相続の分野における配偶者優遇・自筆証書遺言の要件緩和等を盛り込んだ改正民法が,平成30年7月6日に,参議院本会議で可決されました。
相続に関するルールは,昭和55年以来,約40年間変わることがありませんでしたので,社会のニーズに合致しておらず,今回の法改正の流れになりました。
本コラムでは,いくつかある改正点のうちの配偶者優遇措置について,御紹介します。
1.配偶者優遇措置の内容
高齢化社会を迎えた現在,一方の配偶者が死亡した際,他方配偶者もかなり高齢になっていることが多いため,その他方配偶者が残りの人生で,住む場所に困らないようにする必要性が高いといえます。そこで,以下のような新設規定が盛り込まれることになりました。
(1)配偶者居住権の新設
夫婦の一方の配偶者が死亡した場合,遺された配偶者が,それまで居住していた自宅不動産に住み続けることができるようにするために,配偶者居住権が新設されます。
例えば,法定相続人が配偶者妻と子1人,遺産が自宅不動産(3000万円相当)と預金4000万円という事例で説明していきます。

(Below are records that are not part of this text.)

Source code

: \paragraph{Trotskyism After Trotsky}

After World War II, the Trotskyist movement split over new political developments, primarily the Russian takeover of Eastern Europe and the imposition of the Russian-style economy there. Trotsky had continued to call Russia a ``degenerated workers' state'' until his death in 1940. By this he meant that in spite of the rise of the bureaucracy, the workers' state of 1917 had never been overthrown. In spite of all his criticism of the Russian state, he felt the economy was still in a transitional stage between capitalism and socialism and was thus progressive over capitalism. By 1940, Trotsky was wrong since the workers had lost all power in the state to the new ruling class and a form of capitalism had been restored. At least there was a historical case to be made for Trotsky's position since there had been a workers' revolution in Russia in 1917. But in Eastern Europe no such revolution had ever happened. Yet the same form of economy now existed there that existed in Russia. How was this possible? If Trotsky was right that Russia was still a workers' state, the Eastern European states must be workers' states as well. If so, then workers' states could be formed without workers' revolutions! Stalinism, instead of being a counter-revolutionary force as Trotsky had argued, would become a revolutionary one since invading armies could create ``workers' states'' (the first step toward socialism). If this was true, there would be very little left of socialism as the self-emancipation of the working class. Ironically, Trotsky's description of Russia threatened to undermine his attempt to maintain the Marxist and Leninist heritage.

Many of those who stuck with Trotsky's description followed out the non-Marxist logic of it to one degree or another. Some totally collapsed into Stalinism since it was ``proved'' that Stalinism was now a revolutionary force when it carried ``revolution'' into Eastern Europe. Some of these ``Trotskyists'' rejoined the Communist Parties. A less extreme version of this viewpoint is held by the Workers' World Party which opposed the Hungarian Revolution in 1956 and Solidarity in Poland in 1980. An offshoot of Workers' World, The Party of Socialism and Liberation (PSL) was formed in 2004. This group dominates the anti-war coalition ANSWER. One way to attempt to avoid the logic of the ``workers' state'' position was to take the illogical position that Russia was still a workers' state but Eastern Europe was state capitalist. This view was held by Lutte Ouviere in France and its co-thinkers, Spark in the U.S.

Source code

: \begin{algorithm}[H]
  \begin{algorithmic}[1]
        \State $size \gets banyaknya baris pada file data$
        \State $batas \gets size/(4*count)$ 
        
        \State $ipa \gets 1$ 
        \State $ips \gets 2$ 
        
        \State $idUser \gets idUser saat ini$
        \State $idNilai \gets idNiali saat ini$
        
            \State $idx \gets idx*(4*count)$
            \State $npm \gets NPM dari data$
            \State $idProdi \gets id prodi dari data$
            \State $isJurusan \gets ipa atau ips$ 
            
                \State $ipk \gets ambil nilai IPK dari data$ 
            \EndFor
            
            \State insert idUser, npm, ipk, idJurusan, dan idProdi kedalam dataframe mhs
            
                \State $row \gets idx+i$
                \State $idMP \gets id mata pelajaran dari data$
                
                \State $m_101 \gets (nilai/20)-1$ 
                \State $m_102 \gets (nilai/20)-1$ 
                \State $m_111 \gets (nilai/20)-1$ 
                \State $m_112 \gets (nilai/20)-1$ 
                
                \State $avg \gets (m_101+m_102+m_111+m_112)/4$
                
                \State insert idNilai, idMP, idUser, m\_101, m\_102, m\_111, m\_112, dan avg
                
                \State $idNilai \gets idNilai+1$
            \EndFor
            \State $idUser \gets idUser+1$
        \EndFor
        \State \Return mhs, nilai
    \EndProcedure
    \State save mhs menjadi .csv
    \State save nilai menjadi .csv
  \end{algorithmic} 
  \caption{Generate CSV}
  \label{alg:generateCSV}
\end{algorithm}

まず,法定相続分は妻も子も2分の1ずつです。従来であれば,妻の法定相続割合は(3000万円+4000万円)☓1/2=3500万円ですから,自宅不動産(3000万円相当)を相続すれば,預金からは500万円しか相続できませんでした。しかし,改正後は,自宅不動産(3000万円相当)を,居住権(1500万円)と所有権(1500万円)とし,妻が居住権を選んで相続すれば,継続居住できるうえに,預金からも相続割合3500万円―居住権1500万円=2000万円を相続できるようになります。
(2)夫婦で住んでいた家を遺産分割の対象から除外
新設規定では,20年以上法律婚*にあった夫婦において,同居していた自宅不動産が配偶者に遺贈(または生前贈与)された場合,その家を遺産分割の対象から除外できることになります。(*婚姻届を提出した結婚。≠事実婚)
従来は,自宅不動産を妻に遺贈(または生前贈与)しても,遺言の付言事項などで,遺産に含めない(遺産への持戻しを免除する)と明示しておかないと,遺産の先渡しと評価され,遺贈(または生前贈与)の意味が損なわれる事態となることがありました。
しかし,改正後は,遺産に含めない(遺産への持戻しを免除する)と明示しておかなくても,遺産分割の対象から除外でき,配偶者の相続取得分が増加し,保護されることになります。
2.その他
その他の改正点としては,①自筆遺言証書の要件緩和・法務局で保管する制度の新設,②遺産分割前に被相続人の預金引出しを可能にする制度の新設,③被相続人の介護などをした一定の親族が,相続人に一定の金員を請求できる制度の新設です。
また順次,御紹介していきたいと思います。